Eiko le había enviado una postal de Huanchaco en la que le comentaba que había conocido a una pareja de actores que hacían una gira por el interior. No hablaba de Pedro. Le rogaba, en cambio, que no contara nada a Martha. Ada contempló la postal: unos caballitos de totora se apoyaban sobre el muro del malecón de un balneario desolado.
–Eres una tonta –le dijo Evangelina un día– si sigues creyendo en la bondad de la japonesa. No es sino una abusiva.
Eiko no volvió a escribirle. La ciudad parecía dormida debido a un reciente reajuste económico que había dejado a la gente sin recursos. Su sueldo se había reducido tanto que no le alcanzaba para comprarse un par de zapatos nuevos. A veces tampoco podía ocultar su ansiedad y salía a caminar de noche con la intención de internarse en el parque, pero el miedo la hacía retroceder.
Ese viernes llegó cerca de un bosque en Lince donde solían ir las parejas. Las luces de la calle oscilaron, la aturdieron las voces de unos borrachos en un bar y se desanimó. Se detuvo detrás de una pareja que hacía cola para entrar al cine. La película que anunciaban era de corte fantástico: fantasía del horror, un nuevo género en boga. Estaba observando los afiches cuando le pareció ver entrar a Eiko acompañada de Martha. Tuvo la intención de comprar una entrada para espiarlas, pero ¿y si se hubiera equivocado? Perdería el dinero. Aunque estaba segura de haberlas reconocido.

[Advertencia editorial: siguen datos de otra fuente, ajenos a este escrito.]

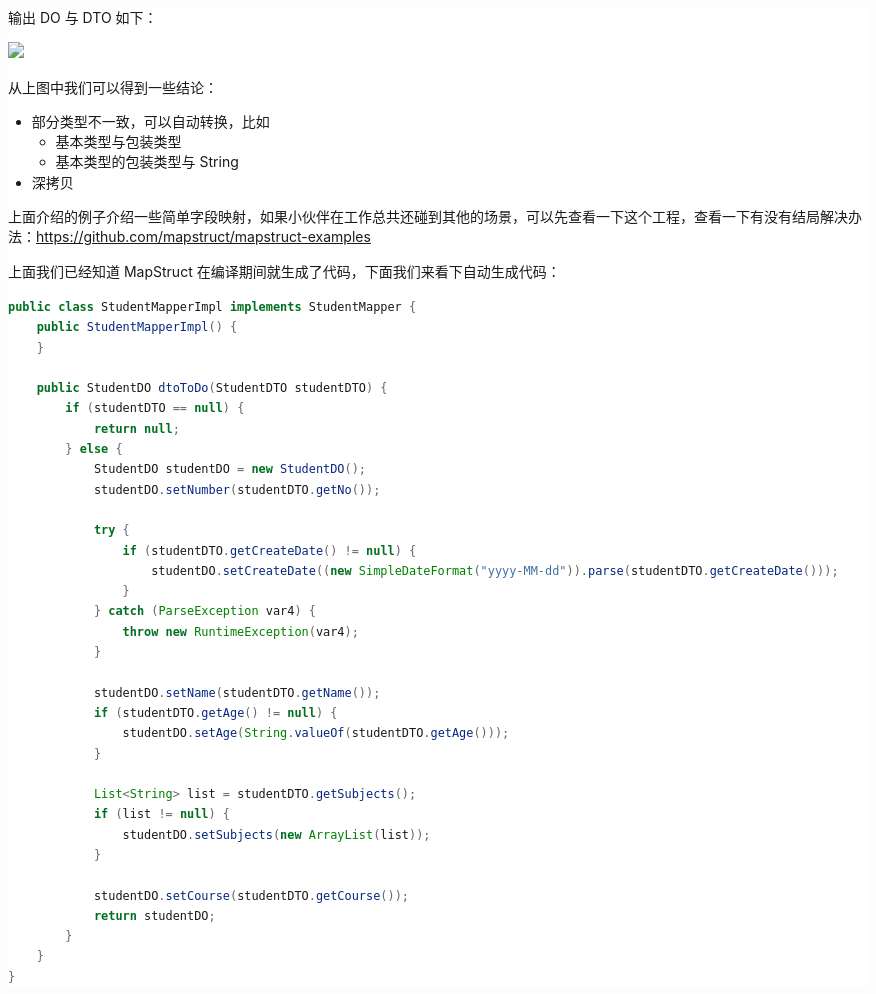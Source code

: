 输出 DO 与 DTO 如下：

![](http://www.justdojava.com/assets/images/2019/java/image_andyxh/20200823/007S8ZIlly1ghznpxup2qj30rg070ack.jpg)

从上图中我们可以得到一些结论：

- 部分类型不一致，可以自动转换，比如
  - 基本类型与包装类型
  - 基本类型的包装类型与 String
- 深拷贝

上面介绍的例子介绍一些简单字段映射，如果小伙伴在工作总共还碰到其他的场景，可以先查看一下这个工程，查看一下有没有结局解决办法：https://github.com/mapstruct/mapstruct-examples

上面我们已经知道 MapStruct 在编译期间就生成了代码，下面我们来看下自动生成代码：

```java
public class StudentMapperImpl implements StudentMapper {
    public StudentMapperImpl() {
    }

    public StudentDO dtoToDo(StudentDTO studentDTO) {
        if (studentDTO == null) {
            return null;
        } else {
            StudentDO studentDO = new StudentDO();
            studentDO.setNumber(studentDTO.getNo());

            try {
                if (studentDTO.getCreateDate() != null) {
                    studentDO.setCreateDate((new SimpleDateFormat("yyyy-MM-dd")).parse(studentDTO.getCreateDate()));
                }
            } catch (ParseException var4) {
                throw new RuntimeException(var4);
            }

            studentDO.setName(studentDTO.getName());
            if (studentDTO.getAge() != null) {
                studentDO.setAge(String.valueOf(studentDTO.getAge()));
            }

            List<String> list = studentDTO.getSubjects();
            if (list != null) {
                studentDO.setSubjects(new ArrayList(list));
            }

            studentDO.setCourse(studentDTO.getCourse());
            return studentDO;
        }
    }
}
```
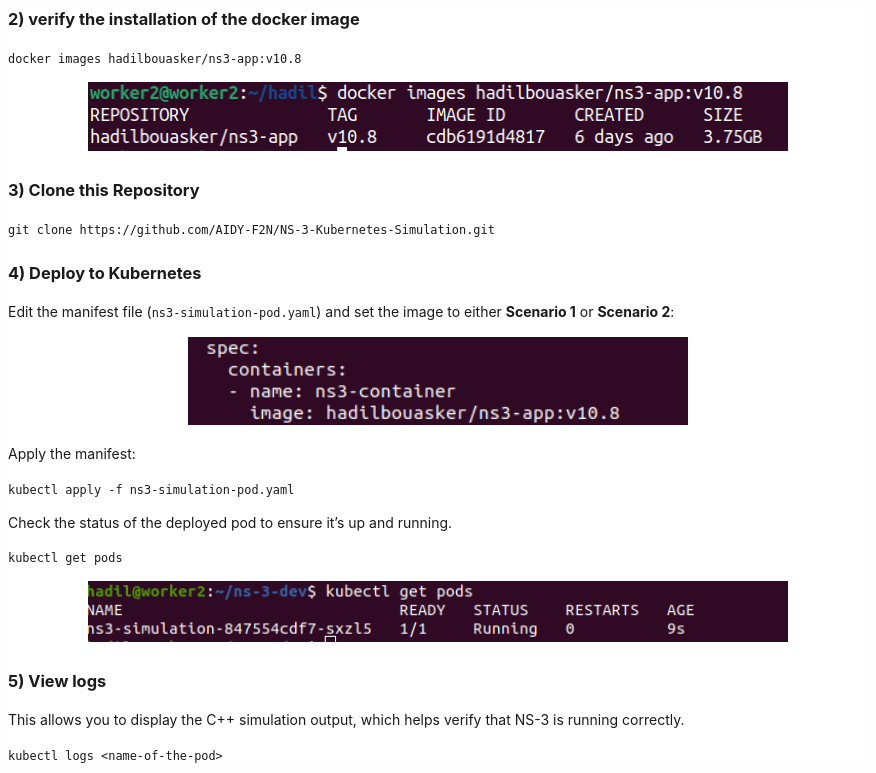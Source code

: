### 2) verify the installation of the docker image

    docker images hadilbouasker/ns3-app:v10.8

<p align="center">
  <img src="Figures/dockerimage.png" alt="docker image" width="700"/>
</p> 

### 3) Clone this Repository

    git clone https://github.com/AIDY-F2N/NS-3-Kubernetes-Simulation.git

### 4) Deploy to Kubernetes

Edit the manifest file (`ns3-simulation-pod.yaml`) and set the image to either **Scenario 1** or **Scenario 2**:

<p align="center">
  <img src="Figures/manifest.png" alt="manifest" width="500"/>
</p>
Apply the manifest:

    kubectl apply -f ns3-simulation-pod.yaml

Check the status of the deployed pod to ensure it’s up and running.

    kubectl get pods
    
<p align="center">
  <img src="Figures/get_pods.png" alt="pod is running" width="700"/>
</p>

### 5) View logs

This allows you to display the C++ simulation output, which helps verify that NS-3 is running correctly.

    kubectl logs <name-of-the-pod>

<p align="center">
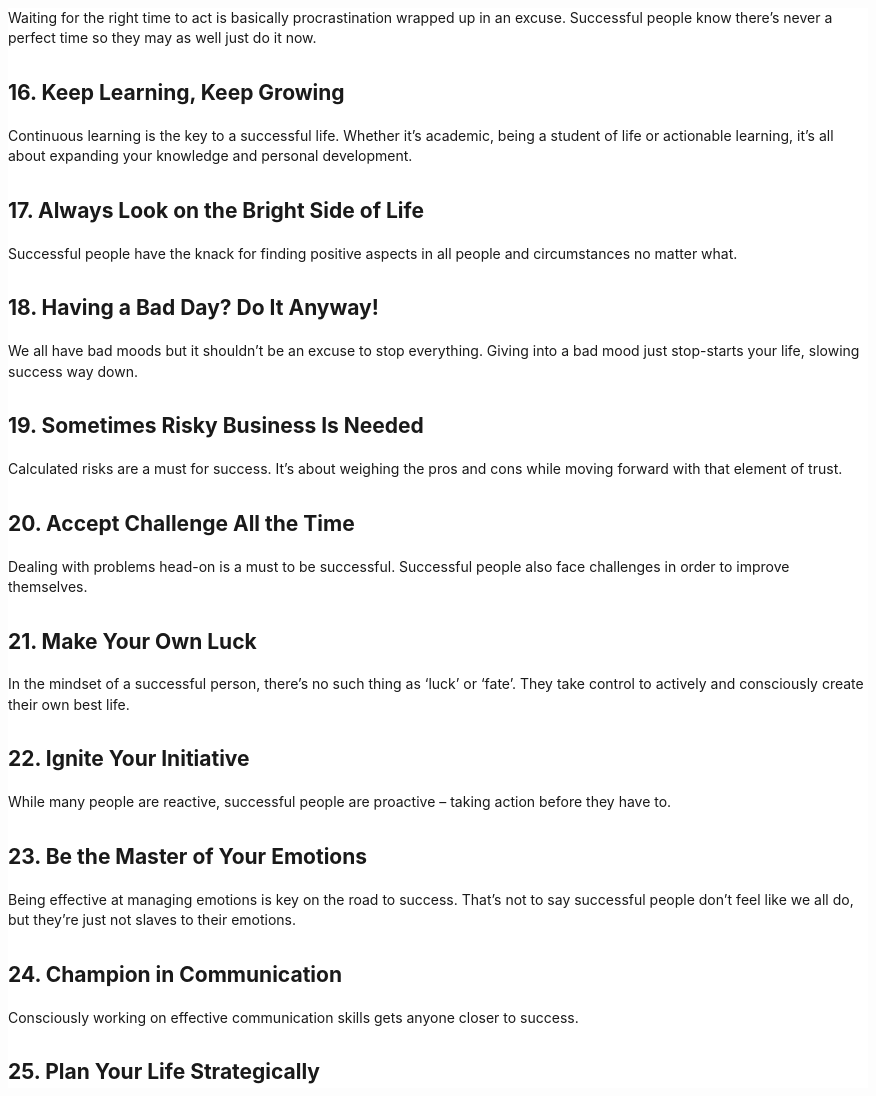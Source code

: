 Waiting for the right time to act is basically procrastination wrapped up in an excuse. Successful people know there’s never a perfect time so they may as well just do it now.

## 16. Keep Learning, Keep Growing

Continuous learning is the key to a successful life. Whether it’s academic, being a student of life or actionable learning, it’s all about expanding your knowledge and personal development.

## 17. Always Look on the Bright Side of Life

Successful people have the knack for finding positive aspects in all people and circumstances no matter what.

## 18. Having a Bad Day? Do It Anyway!

We all have bad moods but it shouldn’t be an excuse to stop everything. Giving into a bad mood just stop-starts your life, slowing success way down.

## 19. Sometimes Risky Business Is Needed

Calculated risks are a must for success. It’s about weighing the pros and cons while moving forward with that element of trust.



## 20. Accept Challenge All the Time

Dealing with problems head-on is a must to be successful. Successful people also face challenges in order to improve themselves.

## 21. Make Your Own Luck

In the mindset of a successful person, there’s no such thing as ‘luck’ or ‘fate’. They take control to actively and consciously create their own best life.

## 22. Ignite Your Initiative

While many people are reactive, successful people are proactive – taking action before they have to.

## 23. Be the Master of Your Emotions

Being effective at managing emotions is key on the road to success. That’s not to say successful people don’t feel like we all do, but they’re just not slaves to their emotions.

## 24. Champion in Communication

Consciously working on effective communication skills gets anyone closer to success.

## 25. Plan Your Life Strategically
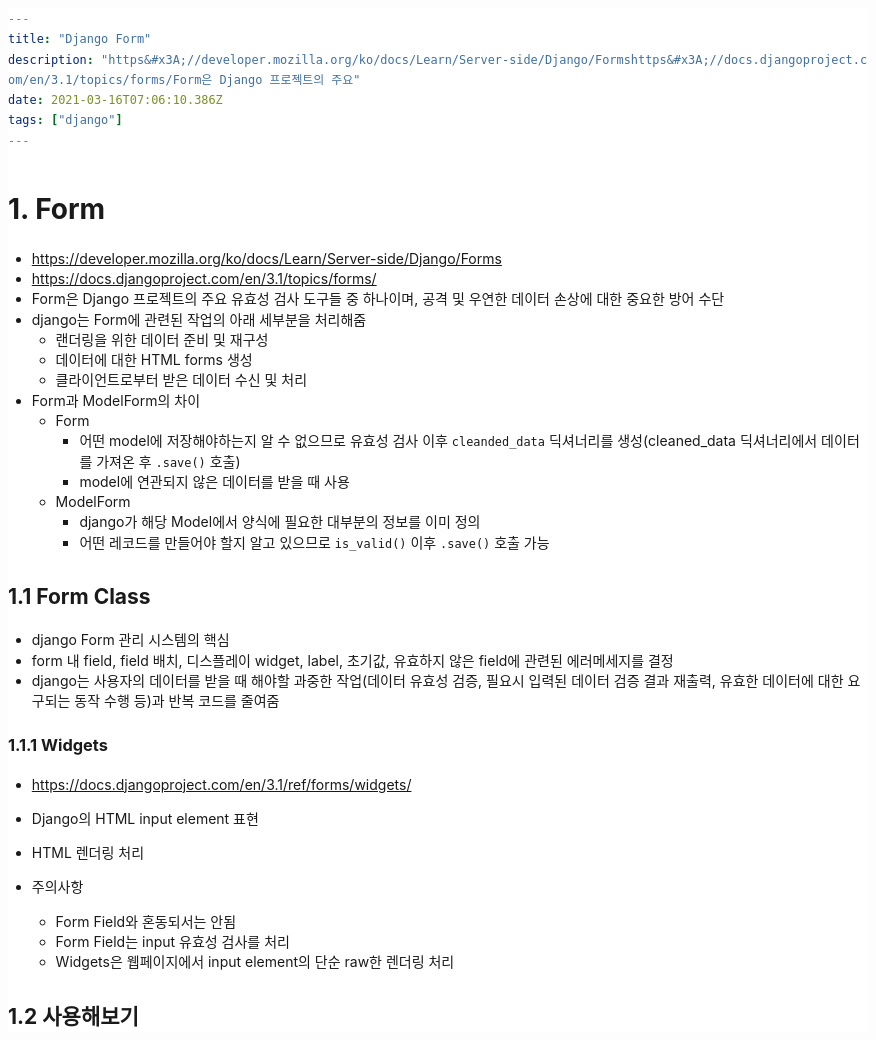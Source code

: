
 ```yaml
---
title: "Django Form"
description: "https&#x3A;//developer.mozilla.org/ko/docs/Learn/Server-side/Django/Formshttps&#x3A;//docs.djangoproject.com/en/3.1/topics/forms/Form은 Django 프로젝트의 주요"
date: 2021-03-16T07:06:10.386Z
tags: ["django"]
---
```

# 1. Form

- https://developer.mozilla.org/ko/docs/Learn/Server-side/Django/Forms
- https://docs.djangoproject.com/en/3.1/topics/forms/
- Form은 Django 프로젝트의 주요 유효성 검사 도구들 중 하나이며, 공격 및 우연한 데이터 손상에 대한 중요한 방어 수단
- django는 Form에 관련된 작업의 아래 세부분을 처리해줌
  - 랜더링을 위한 데이터 준비 및 재구성
  - 데이터에 대한 HTML forms 생성
  - 클라이언트로부터 받은 데이터 수신 및 처리
- Form과 ModelForm의 차이
  - Form
    - 어떤 model에 저장해야하는지 알 수 없으므로 유효성 검사 이후 `cleanded_data` 딕셔너리를 생성(cleaned_data 딕셔너리에서 데이터를 가져온 후 `.save()` 호출)
    - model에 연관되지 않은 데이터를 받을 때 사용
  - ModelForm
    - django가 해당 Model에서 양식에 필요한 대부분의 정보를 이미 정의
    - 어떤 레코드를 만들어야 할지 알고 있으므로 `is_valid()` 이후 `.save()` 호출 가능



## 1.1 Form Class

- django Form 관리 시스템의 핵심
- form 내 field, field 배치, 디스플레이 widget, label, 초기값, 유효하지 않은 field에 관련된 에러메세지를 결정
- django는 사용자의 데이터를 받을 때 해야할 과중한 작업(데이터 유효성 검증, 필요시 입력된 데이터 검증 결과 재출력, 유효한 데이터에 대한 요구되는 동작 수행 등)과 반복 코드를 줄여줌



### 1.1.1 Widgets

- https://docs.djangoproject.com/en/3.1/ref/forms/widgets/

- Django의 HTML input element 표현
- HTML 렌더링 처리
- 주의사항
  - Form Field와 혼동되서는 안됨
  - Form Field는 input 유효성 검사를 처리
  - Widgets은 웹페이지에서 input element의 단순 raw한 렌더링 처리





## 1.2 사용해보기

Evangelina, que estaba esperándola en el corredor, le dijo que la japonesa y la otra mujer habían venido a buscarla. Evangelina tenía razón. Eiko era una egoísta a quien solo le interesaba que Martha asumiera sus gastos.
Al día siguiente, Ada esperó toda la mañana que el teléfono sonara. Estaba segura de que Martha no dejaría pasar la oportunidad de restregarle en la cara su pequeño triunfo.
El teléfono empezó a timbrar. Era Martha, que quería verla esa misma tarde. El anuncio de su visita no le hizo ninguna gracia. Aún no había tomado un baño y no tenía forma de hacerlo, ya que habían cortado el agua. Solo había una jarra llena para lavarse los dientes y desprenderse de ese sabor metálico que tenía al despertar. Por la luz del patio dedujo que serían las once o doce de la mañana. Se alegró de no haber entrado al cine la noche anterior. Pensó que hubiera sido de mal gusto que ambas la vieran ahí sola, sobre todo si tanto Eiko como Martha se sentían felices de la reconciliación. ¿Qué había pasado con Pedro? Eiko era voluble, tuvo que reconocerlo. Pero eso era propio de su edad, aunque le disgustó que hubiera vuelto con Martha, quien no tenía nada bueno que ofrecerle salvo la publicación de su libro. ¿Era Eiko una poeta de verdad, o solo se trataba de una inclinación pasajera? ¿Quién era ella para juzgarla? Toda su vida había querido escribir y ni siquiera empezaba un libro en serio. Por lo menos Eiko lo intentaba, ¿o habría desistido de terminarlo? No creyó que Martha la estimulara en esa dirección; solo se aferraba a la idea de financiarle la edición como un chantaje vulgar. Eiko a veces le parecía tonta.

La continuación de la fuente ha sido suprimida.